Moussa Arafat, cousin of Yasser Arafat and a top Palestinian security chief, has survived an apparent car bomb assassination attempt in Gaza City in an attack that signals deepening internal faction fighting.
The bomb exploded moments after Moussa Arafat left his office in a heavily guarded convoy on Tuesday. Witnesses said nobody in his entourage was hurt.
There was no immediate claim of responsibility for the blast, but Moussa Arafat's appointment in July came at the heart of the worst turmoil since Palestinians gained a measure of self-rule a decade ago.
He has also been at odds with militants fighting Israel and accused by one group of trying to kill its own leader.
"This is an assassination attempt and this is not the first time. A car was blown up by remote control. We have started investigating and we will find out who was behind it," Moussa Arafat told Reuters.
Chaos in the Gaza Strip has been fuelled by a power struggle ahead of Israel's planned withdrawal from the occupied territory next year.
Moussa Arafat is seen as part of an old guard accused by many Palestinians of corruption and incompetence for failing to win a state. On the other side are younger leaders who say they are acting in the name of reform.

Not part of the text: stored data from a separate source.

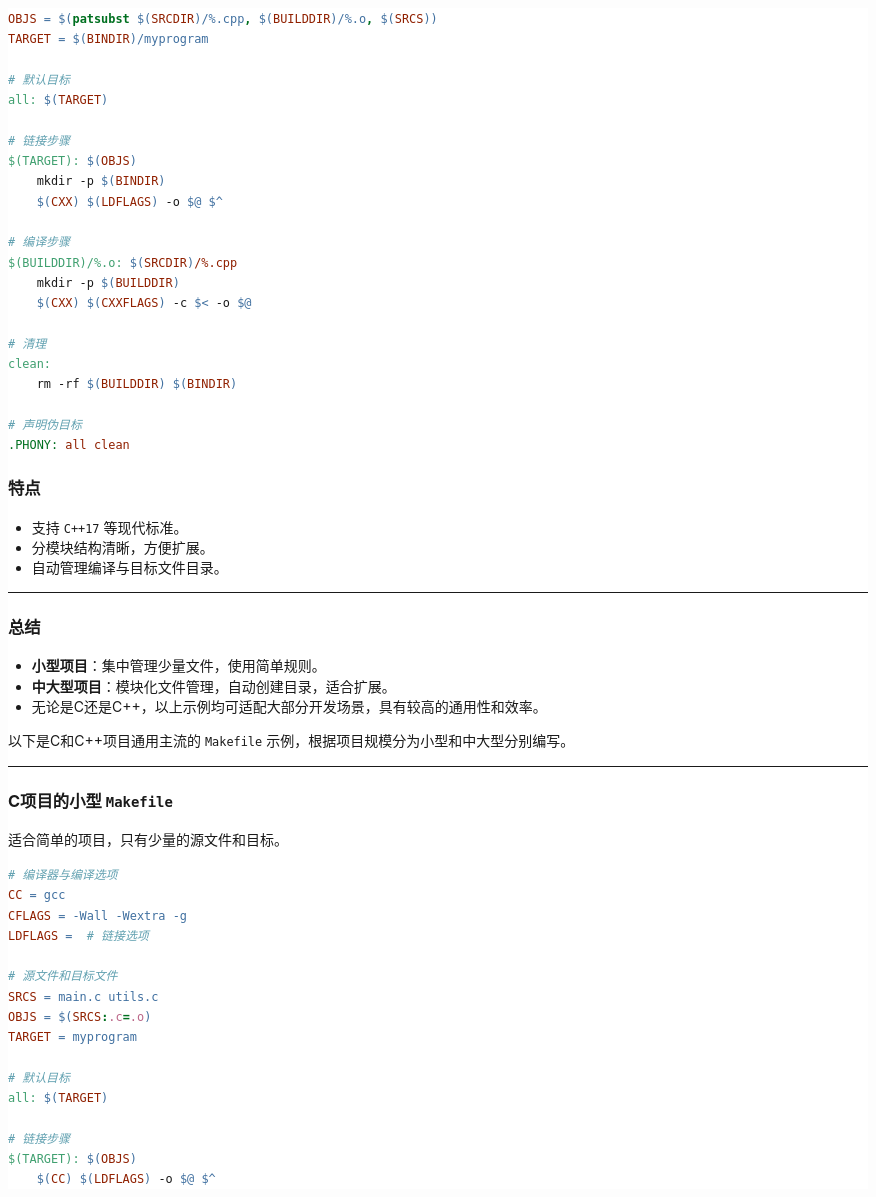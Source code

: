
 ```makefile
OBJS = $(patsubst $(SRCDIR)/%.cpp, $(BUILDDIR)/%.o, $(SRCS))
TARGET = $(BINDIR)/myprogram

# 默认目标
all: $(TARGET)

# 链接步骤
$(TARGET): $(OBJS)
	mkdir -p $(BINDIR)
	$(CXX) $(LDFLAGS) -o $@ $^

# 编译步骤
$(BUILDDIR)/%.o: $(SRCDIR)/%.cpp
	mkdir -p $(BUILDDIR)
	$(CXX) $(CXXFLAGS) -c $< -o $@

# 清理
clean:
	rm -rf $(BUILDDIR) $(BINDIR)

# 声明伪目标
.PHONY: all clean

```

### **特点**

- 支持 `C++17` 等现代标准。
- 分模块结构清晰，方便扩展。
- 自动管理编译与目标文件目录。

---

### **总结**

- **小型项目**：集中管理少量文件，使用简单规则。
- **中大型项目**：模块化文件管理，自动创建目录，适合扩展。
- 无论是C还是C++，以上示例均可适配大部分开发场景，具有较高的通用性和效率。

以下是C和C++项目通用主流的 `Makefile` 示例，根据项目规模分为小型和中大型分别编写。

---

### **C项目的小型 `Makefile`**

适合简单的项目，只有少量的源文件和目标。

```makefile
# 编译器与编译选项
CC = gcc
CFLAGS = -Wall -Wextra -g
LDFLAGS =  # 链接选项

# 源文件和目标文件
SRCS = main.c utils.c
OBJS = $(SRCS:.c=.o)
TARGET = myprogram

# 默认目标
all: $(TARGET)

# 链接步骤
$(TARGET): $(OBJS)
	$(CC) $(LDFLAGS) -o $@ $^

```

Palestinian president Yasser Arafat was forced to effectively demote his cousin from an even more senior post after an outcry by factions demanding anti-corruption reforms who attacked police stations in Gaza and briefly took several hostages.
The Jerusalem Post reported last month that the Popular Resistance Committees, an alliance of militant groups in Gaza, accused Moussa Arafat of trying to assassinate its leader, Mohammed Nashabat, and threatened to retaliate.